- ASSIGNMENT -
Within the material below, locate the line with "- Audio (AudioSet" and the line with "dalla config scelta).", then return those two lines and all lines between them, exactly as written.

- TASK MATERIAL -
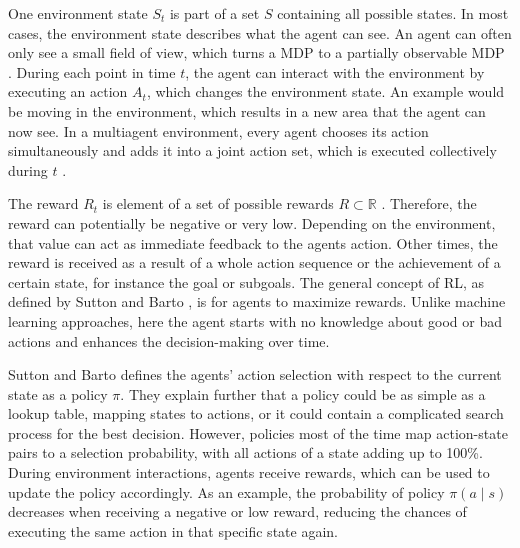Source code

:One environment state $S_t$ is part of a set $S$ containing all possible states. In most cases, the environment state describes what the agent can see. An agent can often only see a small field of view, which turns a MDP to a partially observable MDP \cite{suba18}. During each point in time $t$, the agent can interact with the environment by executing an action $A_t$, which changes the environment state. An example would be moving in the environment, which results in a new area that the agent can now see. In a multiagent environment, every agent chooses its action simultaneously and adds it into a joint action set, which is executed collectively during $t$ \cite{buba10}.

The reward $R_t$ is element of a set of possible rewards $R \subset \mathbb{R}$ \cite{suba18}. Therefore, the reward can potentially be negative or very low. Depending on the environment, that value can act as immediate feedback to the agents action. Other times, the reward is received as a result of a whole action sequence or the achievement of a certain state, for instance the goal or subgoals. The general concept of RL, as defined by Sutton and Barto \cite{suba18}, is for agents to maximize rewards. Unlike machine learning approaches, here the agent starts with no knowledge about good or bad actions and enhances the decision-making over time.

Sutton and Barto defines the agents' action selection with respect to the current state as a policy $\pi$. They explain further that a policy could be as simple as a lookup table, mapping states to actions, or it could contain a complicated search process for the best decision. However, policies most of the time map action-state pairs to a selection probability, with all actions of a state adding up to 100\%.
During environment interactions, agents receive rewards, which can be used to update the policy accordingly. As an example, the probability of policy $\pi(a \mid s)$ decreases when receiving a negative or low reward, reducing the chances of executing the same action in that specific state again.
==
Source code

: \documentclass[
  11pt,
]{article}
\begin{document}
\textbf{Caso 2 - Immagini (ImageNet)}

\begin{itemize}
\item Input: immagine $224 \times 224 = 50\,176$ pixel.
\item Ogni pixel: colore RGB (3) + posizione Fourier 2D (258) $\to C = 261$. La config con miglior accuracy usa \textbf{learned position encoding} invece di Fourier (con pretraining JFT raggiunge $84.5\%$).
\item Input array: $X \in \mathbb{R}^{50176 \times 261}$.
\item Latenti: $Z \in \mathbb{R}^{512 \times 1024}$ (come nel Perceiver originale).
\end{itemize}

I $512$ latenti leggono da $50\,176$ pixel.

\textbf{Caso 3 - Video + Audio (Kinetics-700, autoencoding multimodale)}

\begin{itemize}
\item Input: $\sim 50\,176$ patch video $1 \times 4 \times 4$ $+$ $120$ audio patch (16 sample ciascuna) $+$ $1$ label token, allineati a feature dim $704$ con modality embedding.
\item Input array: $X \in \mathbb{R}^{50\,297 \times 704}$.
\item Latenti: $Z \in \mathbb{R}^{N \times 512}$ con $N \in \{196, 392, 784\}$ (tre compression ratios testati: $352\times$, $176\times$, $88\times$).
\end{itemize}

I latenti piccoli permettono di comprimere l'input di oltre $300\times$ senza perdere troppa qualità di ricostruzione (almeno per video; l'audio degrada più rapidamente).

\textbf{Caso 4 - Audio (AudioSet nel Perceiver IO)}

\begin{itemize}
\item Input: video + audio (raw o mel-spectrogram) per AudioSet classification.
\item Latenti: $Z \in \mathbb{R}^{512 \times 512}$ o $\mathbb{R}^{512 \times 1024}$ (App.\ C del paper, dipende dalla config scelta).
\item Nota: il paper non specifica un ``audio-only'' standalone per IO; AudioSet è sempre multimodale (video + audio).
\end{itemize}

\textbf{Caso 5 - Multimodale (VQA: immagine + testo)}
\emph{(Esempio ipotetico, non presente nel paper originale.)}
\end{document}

- RESPONSE TO THIS EXERCISE -
\textbf{Caso 4 - Audio (AudioSet nel Perceiver IO)}

\begin{itemize}
\item Input: video + audio (raw o mel-spectrogram) per AudioSet classification.
\item Latenti: $Z \in \mathbb{R}^{512 \times 512}$ o $\mathbb{R}^{512 \times 1024}$ (App.\ C del paper, dipende dalla config scelta).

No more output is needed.